Problem: Across the entries below, how many lines contain the string "location"? Give only the count.

Exercise inputs:
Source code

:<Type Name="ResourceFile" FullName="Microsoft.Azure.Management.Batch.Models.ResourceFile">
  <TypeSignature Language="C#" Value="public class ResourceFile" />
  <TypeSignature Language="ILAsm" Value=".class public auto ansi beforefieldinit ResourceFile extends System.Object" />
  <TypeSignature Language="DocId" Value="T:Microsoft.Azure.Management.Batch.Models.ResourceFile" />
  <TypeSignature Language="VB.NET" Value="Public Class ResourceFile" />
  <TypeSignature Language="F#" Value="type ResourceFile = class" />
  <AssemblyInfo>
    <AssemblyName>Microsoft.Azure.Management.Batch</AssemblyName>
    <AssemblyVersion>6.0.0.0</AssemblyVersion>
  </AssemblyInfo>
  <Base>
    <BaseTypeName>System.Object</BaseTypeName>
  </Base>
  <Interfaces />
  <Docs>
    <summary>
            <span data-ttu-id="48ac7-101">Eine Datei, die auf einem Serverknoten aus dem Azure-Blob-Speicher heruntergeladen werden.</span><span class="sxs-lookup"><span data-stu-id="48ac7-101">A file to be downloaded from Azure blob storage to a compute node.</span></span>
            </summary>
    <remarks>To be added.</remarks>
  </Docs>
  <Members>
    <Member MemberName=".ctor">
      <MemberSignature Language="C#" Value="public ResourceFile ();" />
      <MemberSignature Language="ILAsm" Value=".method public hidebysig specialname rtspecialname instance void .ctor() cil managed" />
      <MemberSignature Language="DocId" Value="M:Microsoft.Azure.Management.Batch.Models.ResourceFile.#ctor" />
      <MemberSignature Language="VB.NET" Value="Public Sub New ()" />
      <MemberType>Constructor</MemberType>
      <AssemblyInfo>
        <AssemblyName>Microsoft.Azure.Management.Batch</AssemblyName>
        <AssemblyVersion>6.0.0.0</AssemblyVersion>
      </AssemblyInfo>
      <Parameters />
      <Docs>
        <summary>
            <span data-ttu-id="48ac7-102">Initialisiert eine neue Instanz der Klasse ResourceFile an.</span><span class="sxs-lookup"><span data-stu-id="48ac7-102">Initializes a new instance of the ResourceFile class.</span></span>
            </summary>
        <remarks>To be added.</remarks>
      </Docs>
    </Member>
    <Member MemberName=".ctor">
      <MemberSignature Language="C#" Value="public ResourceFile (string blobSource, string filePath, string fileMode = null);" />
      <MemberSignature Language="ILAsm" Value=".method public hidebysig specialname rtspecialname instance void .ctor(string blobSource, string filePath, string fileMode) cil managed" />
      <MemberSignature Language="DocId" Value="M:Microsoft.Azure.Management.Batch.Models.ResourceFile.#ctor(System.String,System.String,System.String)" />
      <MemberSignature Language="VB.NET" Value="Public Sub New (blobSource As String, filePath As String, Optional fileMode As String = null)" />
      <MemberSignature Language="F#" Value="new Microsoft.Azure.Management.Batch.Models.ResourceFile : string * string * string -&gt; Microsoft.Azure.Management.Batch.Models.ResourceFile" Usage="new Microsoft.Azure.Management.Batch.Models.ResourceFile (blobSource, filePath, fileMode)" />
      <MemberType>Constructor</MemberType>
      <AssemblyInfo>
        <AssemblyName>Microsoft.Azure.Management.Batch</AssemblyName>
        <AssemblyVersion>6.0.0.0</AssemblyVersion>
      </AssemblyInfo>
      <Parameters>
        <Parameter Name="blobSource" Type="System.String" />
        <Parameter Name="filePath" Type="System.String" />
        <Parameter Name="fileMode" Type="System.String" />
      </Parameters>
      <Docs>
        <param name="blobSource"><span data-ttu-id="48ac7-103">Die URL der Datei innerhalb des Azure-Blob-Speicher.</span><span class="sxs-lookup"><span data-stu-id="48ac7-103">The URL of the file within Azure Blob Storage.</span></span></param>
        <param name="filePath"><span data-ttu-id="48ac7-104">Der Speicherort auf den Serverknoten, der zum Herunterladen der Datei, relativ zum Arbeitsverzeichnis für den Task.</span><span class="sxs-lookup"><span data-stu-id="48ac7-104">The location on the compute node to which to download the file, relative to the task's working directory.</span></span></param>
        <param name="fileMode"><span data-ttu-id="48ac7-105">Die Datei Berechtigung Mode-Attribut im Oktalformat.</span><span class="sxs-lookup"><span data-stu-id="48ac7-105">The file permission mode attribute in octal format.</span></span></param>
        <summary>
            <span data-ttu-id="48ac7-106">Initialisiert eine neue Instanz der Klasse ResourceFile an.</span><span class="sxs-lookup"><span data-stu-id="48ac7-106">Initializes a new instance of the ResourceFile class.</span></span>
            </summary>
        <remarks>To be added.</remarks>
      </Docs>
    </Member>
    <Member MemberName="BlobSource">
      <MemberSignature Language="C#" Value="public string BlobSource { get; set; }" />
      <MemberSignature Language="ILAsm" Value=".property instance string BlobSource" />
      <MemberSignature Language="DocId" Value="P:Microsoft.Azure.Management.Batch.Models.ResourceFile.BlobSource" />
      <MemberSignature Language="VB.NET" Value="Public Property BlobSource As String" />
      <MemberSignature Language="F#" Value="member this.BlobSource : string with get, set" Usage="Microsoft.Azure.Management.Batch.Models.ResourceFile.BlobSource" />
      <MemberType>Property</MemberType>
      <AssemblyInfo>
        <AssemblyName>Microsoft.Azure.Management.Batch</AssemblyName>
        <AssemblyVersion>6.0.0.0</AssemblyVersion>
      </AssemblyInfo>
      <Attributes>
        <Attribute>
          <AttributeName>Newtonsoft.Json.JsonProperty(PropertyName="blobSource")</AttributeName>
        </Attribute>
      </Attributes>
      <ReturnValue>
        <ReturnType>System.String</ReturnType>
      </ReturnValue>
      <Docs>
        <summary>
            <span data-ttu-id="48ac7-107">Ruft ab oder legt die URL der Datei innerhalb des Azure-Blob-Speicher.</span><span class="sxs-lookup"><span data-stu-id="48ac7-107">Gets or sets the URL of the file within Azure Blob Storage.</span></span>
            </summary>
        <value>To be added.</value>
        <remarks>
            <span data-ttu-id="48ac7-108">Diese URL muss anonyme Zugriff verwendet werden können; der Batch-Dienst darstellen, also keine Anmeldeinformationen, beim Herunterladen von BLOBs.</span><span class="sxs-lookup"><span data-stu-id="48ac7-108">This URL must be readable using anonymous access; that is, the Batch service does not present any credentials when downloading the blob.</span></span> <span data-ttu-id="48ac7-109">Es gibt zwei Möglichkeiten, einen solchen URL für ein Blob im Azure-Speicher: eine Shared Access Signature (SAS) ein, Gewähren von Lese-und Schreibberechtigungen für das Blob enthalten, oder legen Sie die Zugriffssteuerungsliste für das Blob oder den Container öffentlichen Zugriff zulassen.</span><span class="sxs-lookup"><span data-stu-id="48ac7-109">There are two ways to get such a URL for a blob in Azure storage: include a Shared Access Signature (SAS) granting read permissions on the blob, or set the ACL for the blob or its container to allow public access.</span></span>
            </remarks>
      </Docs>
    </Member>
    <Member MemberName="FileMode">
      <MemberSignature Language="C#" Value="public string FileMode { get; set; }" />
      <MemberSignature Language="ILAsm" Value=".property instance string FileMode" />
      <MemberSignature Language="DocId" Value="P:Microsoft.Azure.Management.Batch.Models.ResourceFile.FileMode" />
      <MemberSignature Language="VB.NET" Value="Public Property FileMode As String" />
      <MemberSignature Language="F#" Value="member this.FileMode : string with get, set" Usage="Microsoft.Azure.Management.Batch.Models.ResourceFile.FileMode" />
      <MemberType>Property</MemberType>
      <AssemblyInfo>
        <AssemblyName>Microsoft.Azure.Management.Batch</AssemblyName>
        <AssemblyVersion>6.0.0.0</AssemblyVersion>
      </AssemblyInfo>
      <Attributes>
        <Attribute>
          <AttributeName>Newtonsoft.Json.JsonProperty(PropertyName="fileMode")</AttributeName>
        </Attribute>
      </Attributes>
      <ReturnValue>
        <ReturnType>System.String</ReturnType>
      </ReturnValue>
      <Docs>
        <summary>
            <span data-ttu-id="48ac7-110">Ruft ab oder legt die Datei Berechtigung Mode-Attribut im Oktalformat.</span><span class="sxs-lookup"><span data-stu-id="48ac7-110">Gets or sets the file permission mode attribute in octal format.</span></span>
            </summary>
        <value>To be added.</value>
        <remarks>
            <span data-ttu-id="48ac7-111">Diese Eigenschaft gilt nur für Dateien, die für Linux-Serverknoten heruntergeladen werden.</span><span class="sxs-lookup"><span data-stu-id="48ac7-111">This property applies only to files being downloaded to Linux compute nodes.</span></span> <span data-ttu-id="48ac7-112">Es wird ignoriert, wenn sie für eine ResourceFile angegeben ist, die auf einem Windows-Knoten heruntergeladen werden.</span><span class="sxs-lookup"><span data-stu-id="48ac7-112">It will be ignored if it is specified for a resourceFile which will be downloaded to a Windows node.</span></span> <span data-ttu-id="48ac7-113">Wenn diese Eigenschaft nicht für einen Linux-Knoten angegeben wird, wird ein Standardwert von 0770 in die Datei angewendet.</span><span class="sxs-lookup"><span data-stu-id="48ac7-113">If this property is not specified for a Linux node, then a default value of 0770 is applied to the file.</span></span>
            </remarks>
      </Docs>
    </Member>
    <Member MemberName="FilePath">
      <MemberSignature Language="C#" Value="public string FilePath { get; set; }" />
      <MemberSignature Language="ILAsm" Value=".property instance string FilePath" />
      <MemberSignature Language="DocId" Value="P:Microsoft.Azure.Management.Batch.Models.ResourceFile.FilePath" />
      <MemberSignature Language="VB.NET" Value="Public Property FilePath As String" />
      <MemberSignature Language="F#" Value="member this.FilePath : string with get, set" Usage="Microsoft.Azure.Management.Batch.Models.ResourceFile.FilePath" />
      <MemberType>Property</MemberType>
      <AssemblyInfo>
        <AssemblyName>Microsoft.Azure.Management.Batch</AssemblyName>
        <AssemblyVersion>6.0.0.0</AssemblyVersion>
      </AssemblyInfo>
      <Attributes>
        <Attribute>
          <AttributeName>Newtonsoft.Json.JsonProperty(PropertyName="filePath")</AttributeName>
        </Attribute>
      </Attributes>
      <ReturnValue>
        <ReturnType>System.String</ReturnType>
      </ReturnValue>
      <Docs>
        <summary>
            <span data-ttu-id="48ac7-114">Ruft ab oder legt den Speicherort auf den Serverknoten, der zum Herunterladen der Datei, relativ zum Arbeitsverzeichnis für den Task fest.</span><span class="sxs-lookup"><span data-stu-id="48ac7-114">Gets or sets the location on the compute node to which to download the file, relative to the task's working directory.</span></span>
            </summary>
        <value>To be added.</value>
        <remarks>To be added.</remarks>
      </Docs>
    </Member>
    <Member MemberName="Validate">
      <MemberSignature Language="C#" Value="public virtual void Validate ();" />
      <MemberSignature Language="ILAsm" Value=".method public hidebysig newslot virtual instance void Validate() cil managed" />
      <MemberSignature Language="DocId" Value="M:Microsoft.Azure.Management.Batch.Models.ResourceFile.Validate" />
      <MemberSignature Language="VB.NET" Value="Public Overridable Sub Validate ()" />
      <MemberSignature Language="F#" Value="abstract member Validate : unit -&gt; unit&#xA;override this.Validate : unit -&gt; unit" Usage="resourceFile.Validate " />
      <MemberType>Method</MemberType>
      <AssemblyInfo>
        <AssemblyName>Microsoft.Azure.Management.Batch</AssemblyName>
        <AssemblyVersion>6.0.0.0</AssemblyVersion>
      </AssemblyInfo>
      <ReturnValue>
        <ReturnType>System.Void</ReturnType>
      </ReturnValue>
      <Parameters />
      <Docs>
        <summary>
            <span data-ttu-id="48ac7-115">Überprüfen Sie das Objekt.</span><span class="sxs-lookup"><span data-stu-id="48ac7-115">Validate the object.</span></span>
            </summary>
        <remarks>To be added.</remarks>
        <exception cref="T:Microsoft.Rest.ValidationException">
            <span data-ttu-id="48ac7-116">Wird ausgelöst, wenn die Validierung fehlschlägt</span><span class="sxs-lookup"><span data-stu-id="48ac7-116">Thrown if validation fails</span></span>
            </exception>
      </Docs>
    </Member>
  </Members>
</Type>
==
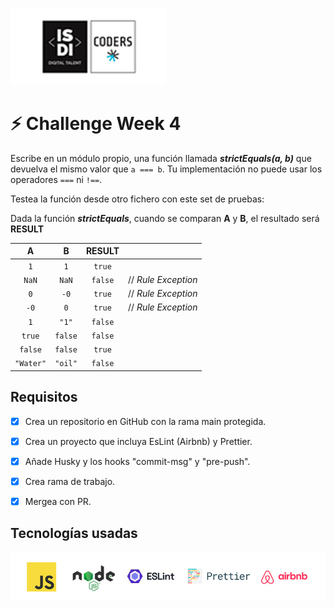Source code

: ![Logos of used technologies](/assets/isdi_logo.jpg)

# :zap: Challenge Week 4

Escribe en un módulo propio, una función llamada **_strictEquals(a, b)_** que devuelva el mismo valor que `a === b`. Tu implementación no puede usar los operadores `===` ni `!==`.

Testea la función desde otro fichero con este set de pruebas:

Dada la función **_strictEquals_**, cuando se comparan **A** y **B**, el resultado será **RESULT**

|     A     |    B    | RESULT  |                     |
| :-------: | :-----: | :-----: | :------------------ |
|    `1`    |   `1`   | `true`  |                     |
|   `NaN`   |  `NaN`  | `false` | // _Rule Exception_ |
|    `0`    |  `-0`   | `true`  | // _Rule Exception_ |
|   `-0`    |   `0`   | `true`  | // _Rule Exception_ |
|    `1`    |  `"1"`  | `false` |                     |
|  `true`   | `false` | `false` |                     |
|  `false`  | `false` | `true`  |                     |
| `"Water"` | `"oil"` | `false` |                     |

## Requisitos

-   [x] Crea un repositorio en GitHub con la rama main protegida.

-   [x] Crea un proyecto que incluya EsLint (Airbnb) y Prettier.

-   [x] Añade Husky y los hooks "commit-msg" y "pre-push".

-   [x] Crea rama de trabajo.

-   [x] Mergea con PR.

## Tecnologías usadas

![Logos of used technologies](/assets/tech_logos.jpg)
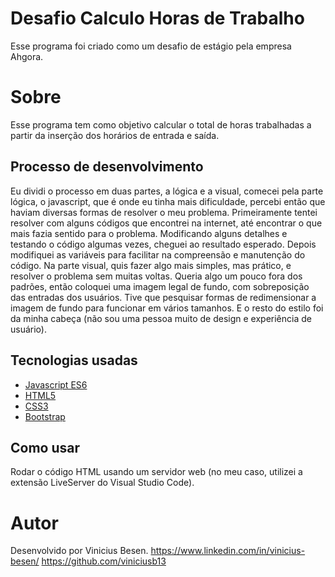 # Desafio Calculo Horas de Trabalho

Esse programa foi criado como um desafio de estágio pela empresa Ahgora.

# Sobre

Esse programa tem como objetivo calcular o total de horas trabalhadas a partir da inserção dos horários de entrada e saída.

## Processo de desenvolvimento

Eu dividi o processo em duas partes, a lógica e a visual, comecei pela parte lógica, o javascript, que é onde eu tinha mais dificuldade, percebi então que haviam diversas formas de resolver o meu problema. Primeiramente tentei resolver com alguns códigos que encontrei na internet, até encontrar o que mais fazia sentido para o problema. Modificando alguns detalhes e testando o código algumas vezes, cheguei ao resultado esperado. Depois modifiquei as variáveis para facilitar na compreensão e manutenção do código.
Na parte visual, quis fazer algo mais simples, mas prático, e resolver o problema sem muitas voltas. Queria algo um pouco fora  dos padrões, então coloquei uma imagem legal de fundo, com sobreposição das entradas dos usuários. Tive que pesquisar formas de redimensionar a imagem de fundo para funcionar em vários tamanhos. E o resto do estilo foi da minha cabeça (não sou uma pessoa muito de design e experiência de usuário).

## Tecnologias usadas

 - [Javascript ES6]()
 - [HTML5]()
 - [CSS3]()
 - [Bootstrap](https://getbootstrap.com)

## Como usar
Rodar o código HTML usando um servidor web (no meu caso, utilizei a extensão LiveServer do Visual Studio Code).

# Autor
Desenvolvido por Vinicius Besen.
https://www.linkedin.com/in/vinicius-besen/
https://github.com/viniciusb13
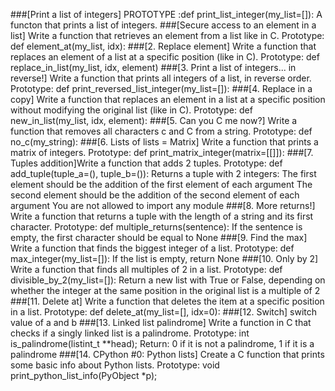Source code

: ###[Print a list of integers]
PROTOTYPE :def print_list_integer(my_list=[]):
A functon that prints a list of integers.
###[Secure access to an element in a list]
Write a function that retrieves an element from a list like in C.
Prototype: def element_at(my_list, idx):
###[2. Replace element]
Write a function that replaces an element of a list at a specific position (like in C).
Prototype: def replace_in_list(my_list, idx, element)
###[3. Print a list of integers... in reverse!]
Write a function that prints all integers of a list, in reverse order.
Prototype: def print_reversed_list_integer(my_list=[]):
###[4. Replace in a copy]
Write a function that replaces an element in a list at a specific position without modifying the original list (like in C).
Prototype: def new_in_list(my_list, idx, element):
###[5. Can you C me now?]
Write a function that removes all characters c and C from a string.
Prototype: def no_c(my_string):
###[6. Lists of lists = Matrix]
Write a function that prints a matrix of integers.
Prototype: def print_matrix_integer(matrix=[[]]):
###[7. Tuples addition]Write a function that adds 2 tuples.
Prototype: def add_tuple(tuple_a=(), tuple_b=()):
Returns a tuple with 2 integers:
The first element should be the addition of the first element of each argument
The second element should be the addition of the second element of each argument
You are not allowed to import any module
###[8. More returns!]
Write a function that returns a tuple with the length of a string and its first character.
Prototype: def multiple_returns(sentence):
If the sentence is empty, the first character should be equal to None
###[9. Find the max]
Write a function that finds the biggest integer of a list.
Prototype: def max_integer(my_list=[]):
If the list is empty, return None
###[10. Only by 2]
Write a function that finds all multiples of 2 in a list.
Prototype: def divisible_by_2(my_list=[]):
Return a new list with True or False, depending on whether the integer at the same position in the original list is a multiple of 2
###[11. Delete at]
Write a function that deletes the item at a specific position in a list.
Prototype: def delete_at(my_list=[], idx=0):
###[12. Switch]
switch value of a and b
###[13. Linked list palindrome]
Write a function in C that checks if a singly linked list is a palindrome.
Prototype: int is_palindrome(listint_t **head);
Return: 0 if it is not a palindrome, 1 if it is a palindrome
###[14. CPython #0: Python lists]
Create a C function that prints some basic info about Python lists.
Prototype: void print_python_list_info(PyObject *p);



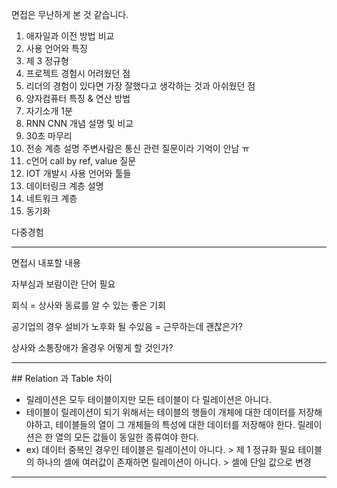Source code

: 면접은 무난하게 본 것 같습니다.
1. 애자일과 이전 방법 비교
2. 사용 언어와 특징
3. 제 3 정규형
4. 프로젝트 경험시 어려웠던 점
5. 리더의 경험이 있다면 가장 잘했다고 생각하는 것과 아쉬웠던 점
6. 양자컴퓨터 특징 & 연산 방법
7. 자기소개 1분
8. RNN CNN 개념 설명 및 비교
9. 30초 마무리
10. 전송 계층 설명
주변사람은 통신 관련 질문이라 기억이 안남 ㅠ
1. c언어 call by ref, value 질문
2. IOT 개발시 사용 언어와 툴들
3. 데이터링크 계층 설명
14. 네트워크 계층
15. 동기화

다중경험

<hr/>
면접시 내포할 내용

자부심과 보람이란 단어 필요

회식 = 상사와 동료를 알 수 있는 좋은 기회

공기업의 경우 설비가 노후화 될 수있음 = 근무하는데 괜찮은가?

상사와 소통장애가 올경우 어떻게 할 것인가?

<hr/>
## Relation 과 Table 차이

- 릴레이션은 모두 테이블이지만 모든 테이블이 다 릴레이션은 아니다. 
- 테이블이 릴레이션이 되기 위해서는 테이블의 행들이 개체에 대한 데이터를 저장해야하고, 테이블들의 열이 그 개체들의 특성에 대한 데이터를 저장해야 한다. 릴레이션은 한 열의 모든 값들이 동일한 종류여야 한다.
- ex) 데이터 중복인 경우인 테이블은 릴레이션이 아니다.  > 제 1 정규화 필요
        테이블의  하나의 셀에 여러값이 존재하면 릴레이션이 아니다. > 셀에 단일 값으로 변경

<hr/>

Exercise answer: 2